* [Aim of the task]: Provide an exact copy of the lines from the beginning of the records through the line that includes "- **PAT-001**: Test", and of no others.

*** Exercise inputs ***

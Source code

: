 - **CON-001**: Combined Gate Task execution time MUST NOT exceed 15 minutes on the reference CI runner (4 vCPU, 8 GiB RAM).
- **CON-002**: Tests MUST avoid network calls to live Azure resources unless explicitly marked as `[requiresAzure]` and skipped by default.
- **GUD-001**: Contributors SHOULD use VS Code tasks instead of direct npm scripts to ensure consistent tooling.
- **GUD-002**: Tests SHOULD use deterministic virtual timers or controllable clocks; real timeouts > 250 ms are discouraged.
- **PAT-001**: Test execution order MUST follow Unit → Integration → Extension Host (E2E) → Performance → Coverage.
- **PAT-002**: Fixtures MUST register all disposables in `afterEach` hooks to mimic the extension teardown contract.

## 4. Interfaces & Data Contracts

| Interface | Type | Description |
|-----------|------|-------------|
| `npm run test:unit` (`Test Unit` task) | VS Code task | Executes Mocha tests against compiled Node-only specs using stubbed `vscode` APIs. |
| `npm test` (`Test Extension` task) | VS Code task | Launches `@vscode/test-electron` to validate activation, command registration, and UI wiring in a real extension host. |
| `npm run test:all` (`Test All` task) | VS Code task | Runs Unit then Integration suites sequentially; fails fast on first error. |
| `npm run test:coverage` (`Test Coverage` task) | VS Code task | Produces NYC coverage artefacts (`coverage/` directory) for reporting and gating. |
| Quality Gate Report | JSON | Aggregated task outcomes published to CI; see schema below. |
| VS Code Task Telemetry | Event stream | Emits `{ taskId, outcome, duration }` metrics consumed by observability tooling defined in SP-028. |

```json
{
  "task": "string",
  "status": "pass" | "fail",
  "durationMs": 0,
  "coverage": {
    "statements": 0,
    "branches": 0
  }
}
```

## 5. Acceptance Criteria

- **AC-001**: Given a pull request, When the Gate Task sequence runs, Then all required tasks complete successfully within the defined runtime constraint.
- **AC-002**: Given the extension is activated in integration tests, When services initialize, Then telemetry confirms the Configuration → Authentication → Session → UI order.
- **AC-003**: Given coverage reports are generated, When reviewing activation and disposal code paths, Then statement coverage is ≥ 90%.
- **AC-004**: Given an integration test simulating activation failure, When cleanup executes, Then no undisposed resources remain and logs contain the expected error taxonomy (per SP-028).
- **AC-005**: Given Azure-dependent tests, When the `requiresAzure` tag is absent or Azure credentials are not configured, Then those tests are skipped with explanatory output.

*** End of Exercise inputs ***

* [Response for this exercise]:
Source code

: - **CON-001**: Combined Gate Task execution time MUST NOT exceed 15 minutes on the reference CI runner (4 vCPU, 8 GiB RAM).
- **CON-002**: Tests MUST avoid network calls to live Azure resources unless explicitly marked as `[requiresAzure]` and skipped by default.
- **GUD-001**: Contributors SHOULD use VS Code tasks instead of direct npm scripts to ensure consistent tooling.
- **GUD-002**: Tests SHOULD use deterministic virtual timers or controllable clocks; real timeouts > 250 ms are discouraged.
- **PAT-001**: Test execution order MUST follow Unit → Integration → Extension Host (E2E) → Performance → Coverage.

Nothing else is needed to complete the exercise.